Through days of blazing azure and nights of phosphorescent seas the Oskosh plugged steadily along on her course. She was square-rigged on the foremast, and used sail-power to assist the engines when the wind held, and always and ever, despite her dirt, her disorder, and the general slovenliness of her handling, she kept a bright eye out for strangers. When Schumways was not on the bridge using the binoculars, they were in the hands of the Savage Island bo’sun—a fact noted by Billy and Bud when those unfortunates had time to note anything in the midst of their multitudinous occupations.

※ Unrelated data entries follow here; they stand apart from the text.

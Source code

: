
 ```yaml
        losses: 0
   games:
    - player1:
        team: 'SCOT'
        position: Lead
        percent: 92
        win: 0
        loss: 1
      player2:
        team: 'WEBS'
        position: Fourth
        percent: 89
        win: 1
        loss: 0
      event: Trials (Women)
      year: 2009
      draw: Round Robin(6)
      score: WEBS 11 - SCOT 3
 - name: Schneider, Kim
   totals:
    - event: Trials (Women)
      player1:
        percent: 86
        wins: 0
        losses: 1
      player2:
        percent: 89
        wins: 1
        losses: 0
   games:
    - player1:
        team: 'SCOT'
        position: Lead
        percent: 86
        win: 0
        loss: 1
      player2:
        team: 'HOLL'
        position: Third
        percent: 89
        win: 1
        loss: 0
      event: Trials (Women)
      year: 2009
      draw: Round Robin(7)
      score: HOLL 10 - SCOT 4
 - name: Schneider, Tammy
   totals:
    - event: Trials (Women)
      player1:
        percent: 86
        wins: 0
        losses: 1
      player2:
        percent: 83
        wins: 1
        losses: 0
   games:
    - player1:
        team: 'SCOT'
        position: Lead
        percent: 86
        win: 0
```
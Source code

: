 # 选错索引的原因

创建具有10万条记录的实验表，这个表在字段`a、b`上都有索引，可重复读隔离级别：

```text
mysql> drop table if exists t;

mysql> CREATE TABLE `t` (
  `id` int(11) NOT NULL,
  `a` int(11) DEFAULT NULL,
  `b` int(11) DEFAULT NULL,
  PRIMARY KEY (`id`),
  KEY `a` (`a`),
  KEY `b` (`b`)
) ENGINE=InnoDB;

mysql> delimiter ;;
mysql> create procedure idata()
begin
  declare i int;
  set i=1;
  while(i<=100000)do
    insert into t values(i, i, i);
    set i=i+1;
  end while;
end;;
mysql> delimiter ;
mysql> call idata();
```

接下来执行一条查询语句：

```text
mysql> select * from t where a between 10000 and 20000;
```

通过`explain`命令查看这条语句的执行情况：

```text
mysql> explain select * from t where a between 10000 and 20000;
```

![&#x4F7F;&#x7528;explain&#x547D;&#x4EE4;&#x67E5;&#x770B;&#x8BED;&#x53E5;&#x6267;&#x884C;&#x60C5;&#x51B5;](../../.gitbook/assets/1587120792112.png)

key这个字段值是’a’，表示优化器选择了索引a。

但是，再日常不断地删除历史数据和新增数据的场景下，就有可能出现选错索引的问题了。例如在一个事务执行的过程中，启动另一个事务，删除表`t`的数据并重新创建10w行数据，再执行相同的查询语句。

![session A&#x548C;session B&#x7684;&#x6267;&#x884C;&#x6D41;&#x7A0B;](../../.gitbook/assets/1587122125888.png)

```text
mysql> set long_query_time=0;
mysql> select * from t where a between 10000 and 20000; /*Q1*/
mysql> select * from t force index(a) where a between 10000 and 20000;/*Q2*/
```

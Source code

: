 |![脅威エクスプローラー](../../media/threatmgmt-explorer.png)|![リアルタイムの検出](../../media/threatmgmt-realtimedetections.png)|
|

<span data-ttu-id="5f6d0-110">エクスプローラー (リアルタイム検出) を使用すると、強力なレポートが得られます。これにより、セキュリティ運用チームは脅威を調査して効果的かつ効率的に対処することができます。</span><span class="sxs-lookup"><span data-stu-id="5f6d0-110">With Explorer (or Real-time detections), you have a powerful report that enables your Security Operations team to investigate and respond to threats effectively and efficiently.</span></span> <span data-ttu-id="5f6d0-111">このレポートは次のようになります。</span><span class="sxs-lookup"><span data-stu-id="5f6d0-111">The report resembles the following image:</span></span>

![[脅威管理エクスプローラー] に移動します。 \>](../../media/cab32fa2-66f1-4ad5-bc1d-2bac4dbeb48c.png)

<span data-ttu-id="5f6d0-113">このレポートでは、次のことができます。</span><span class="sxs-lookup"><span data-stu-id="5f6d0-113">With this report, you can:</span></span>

They were not always put to stoking in this horrible ship, where things went anyhow and work was doubled for want of method. They would be oiling in the engine-room under command of Sellers when, maybe, the voice of Schumways would come ordering “them roustabouts” up to handle the sails: sail-handling, greasing, emptying slush tubs, helping in engine-room repairs, “lendin’ a hand in the stoke’old”—it was a mixed meal of work that did not please the appetites of Billy or Bud. Yet they had to swallow it. Kicking was no use. Harman tried it, and was kicked by Sellers, and took the injury and insult without retaliating. Fighting was a mug’s game, but deep in his soul Billy Harman formulated an oath of revenge, swearing that somehow, somewhere, and somewhen he would be even with the Oskoshites to the ultimate limit of their back teeth and the last short hairs of their persons.

He communicated this darkly to his fellow-sufferer, who laughed.

They were seated at breakfast feasting on the leavings of Schumways and Sellers and Davis told him to close up.